- Title: 3rd Clan Chief
- Predecessor: Donald Balloch MacDonald
- Successor: Alexander MacDonald, 5th of Dunnyveg

= John Mor MacDonald, 3rd of Dunnyveg =

John Mor MacDonald (Scottish Gaelic: Seán Mór Mac Dhòmhnaill), fl. 1499, was third lord of Clan Donald.

==Biography==
John Mor was a son of Donald Balloch MacDonald and Johanna, daughter of Conn O'Neill of Edenduffcarrick. He was the third chief of Clan MacDonald of Dunnyveg, also called Clan Donald South.

With his father, he signed the Treaty of Ardtornish in October 1461, which proposed that Scotland be divided between King Edward IV of England and James Douglas, 9th Earl of Douglas. He succeeded to the chieftainship of the clan after his father died at Islay in 1476.

In 1493, with John of Islay being required to forfeit his title of Lord of the Isles and pay homage to King James IV of Scotland, the King garrisoned and provisioned Tarbert and Dunaverty Castle with royal forces in 1494. Sir John MacDonald, whom the king had recently knighted and to whom John had rendered homage, retook Dunaverty Castle just as the King was sailing for Stirling. The dead body of the castle's governor was hung over the castle walls in sight of the King and his departing entourage. The King, infuriated by Sir John's actions, declared Sir John a traitor and summoned him to Edinburgh for treason..

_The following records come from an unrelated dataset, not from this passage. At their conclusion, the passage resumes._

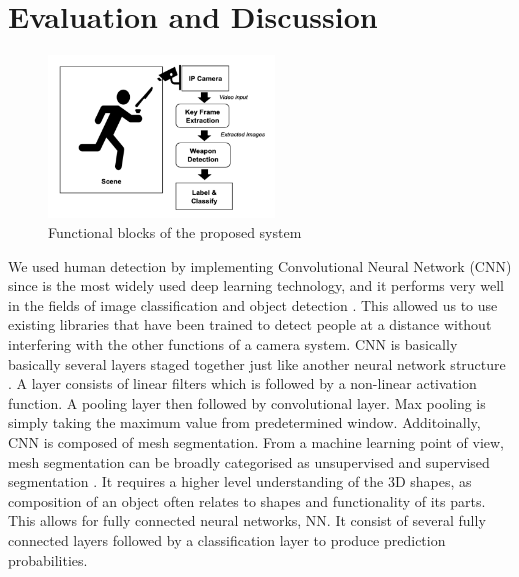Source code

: \section{Evaluation and Discussion}

\begin{figure}
    \centering
    \includegraphics[width=6cm]{Security Object Detection, Surveillance/Latex/figures/fig5.png}
    \caption{Functional blocks of the proposed system \cite{Xu}}
    \label{fig:fig5}
\end{figure}

We used human detection by implementing Convolutional Neural Network (CNN) since is the most widely used deep learning technology, and it performs very well in the fields of image classification and object detection \cite{Xie}. This allowed us to use existing libraries that have been trained to detect people at a distance without interfering with the other functions of a camera system. CNN is basically basically several layers staged together just like another neural network structure \cite{Dinama}. A layer consists of linear filters which is followed by a non-linear activation function. A pooling layer then followed by convolutional layer. Max pooling is simply taking the maximum value from predetermined window. Additoinally, CNN is composed of mesh segmentation. From a machine learning  point of view, mesh segmentation can be broadly categorised as unsupervised and supervised segmentation \cite{George}. It requires a higher level understanding of the 3D
shapes, as composition of an object often relates to shapes and functionality of its parts. This allows for fully connected neural networks, NN. It consist of several fully
connected layers followed by a classification layer to produce prediction
probabilities. 

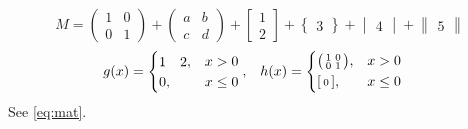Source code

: \documentclass{article}
\begin{document}
\begin{equation}\label{eq:mat}
M = \left(\begin{array}{cc} 1 & 0 \\ 0 & 1 \end{array}\right)
+ \begin{pmatrix} a & b \\ c & d \end{pmatrix}
+ \begin{bmatrix} 1 \\ 2 \end{bmatrix}
+ \begin{Bmatrix} 3 \end{Bmatrix}
+ \begin{vmatrix} 4 \end{vmatrix}
+ \begin{Vmatrix} 5 \end{Vmatrix}
\end{equation}
\begin{align*}
g(x) &= \begin{cases} \begin{matrix} 1 & 2 \end{matrix}, & x > 0 \\ 0, & x \le 0 \end{cases}, &
h(x) &= \begin{dcases} \bigl(\begin{smallmatrix} 1 & 0 \\ 0 & 1 \end{smallmatrix}\bigr), & x > 0 \\ \begin{bsmallmatrix} 0 \end{bsmallmatrix}, & x \le 0 \end{dcases}
\end{align*}
See \eqref{eq:mat}.
\end{document}
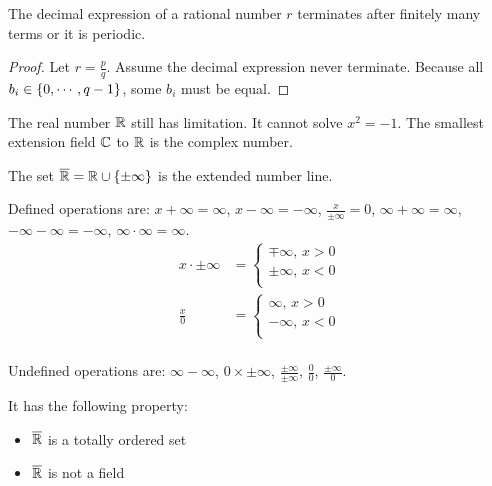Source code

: \begin{theorem}
    The decimal expression of a rational number $r$ terminates after finitely many terms or it is periodic.    
\end{theorem}
\begin{proof}
    Let $r = \frac{p}{q}$. Assume the decimal expression never terminate. Because all $b_i \in \set{0, \cdots, q -1}$, some $b_i$ must be equal.
\end{proof}





The real number $\mathbb{R}$ still has limitation. It cannot solve $x^2 = -1$. The smallest extension field $\mathbb{C}$ to $\mathbb{R}$ is the complex number.


\begin{definition}
    The set $\overline{\mathbb{R}} = \mathbb{R} \cup \set{\pm \infty}$ is the extended number line. 
    
    Defined operations are: $x + \infty = \infty$, $x - \infty = -\infty$, $\displaystyle \frac{x}{\pm \infty} = 0$, $\infty + \infty = \infty$, $- \infty - \infty = - \infty$, $\infty \cdot \infty = \infty$.
    \begin{equation}
        \begin{aligned}
            x \cdot \pm \infty &= \begin{cases}
                \mp \infty \text{, } x > 0 \\
                \pm \infty \text{, } x < 0 \\
            \end{cases} \\
            \frac{x}{0} &= \begin{cases}
                \infty \text{, } x > 0 \\
                -\infty \text{, } x < 0 \\
            \end{cases} \\
        \end{aligned}
    \end{equation}
    
    Undefined operations are: $\infty - \infty$, $0 \times \pm \infty$, $\displaystyle \frac{\pm \infty}{\pm \infty}$, $\displaystyle \frac{0}{0}$, $\displaystyle \frac{\pm \infty}{0}$.
    
    It has the following property:
    \begin{itemize}
        \item $\overline{\mathbb{R}}$ is a totally ordered set
        \item $\overline{\mathbb{R}}$ is not a field
    \end{itemize}
\end{definition}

Sir John Macdonald ignored the summons and continued to reside at Islay. He and his sons were captured through the treachery of his kinsman John MacIan of Ardnamurchan. Sir John, his son John Cathanach and John Cathanach's sons John Mor, John Og and Donald Balloch were tried, convicted of treason and hung on the Burgh Muir in 1499. John Cathanach's remaining son, Alexander Carragh, fled to Ireland and became the next chief of the clan and 5th earl of Dunnyveg.

==Family==
By his wife Sabina (Sarah), daughter of Felim O'Neill of Clandeboy, they had;

- John Cathanach, married Sheela (Cecelia) Savage, daughter of Robert Savage, Lord of the Ardes in Ireland. Executed in 1499.